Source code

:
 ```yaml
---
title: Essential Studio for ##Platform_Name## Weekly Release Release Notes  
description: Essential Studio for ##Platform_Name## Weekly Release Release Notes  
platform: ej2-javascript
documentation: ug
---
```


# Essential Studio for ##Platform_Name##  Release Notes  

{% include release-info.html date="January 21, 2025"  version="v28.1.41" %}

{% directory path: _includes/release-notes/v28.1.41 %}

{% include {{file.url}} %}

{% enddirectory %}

========================

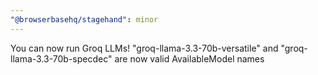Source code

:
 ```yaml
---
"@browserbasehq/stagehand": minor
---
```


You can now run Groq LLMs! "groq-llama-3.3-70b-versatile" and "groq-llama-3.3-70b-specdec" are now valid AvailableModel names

========================

### TASK DETAILS
The expected answer is each line of the records above that includes the string "Weekly".

### RESPONSE
title: Essential Studio for ##Platform_Name## Weekly Release Release Notes  
description: Essential Studio for ##Platform_Name## Weekly Release Release Notes  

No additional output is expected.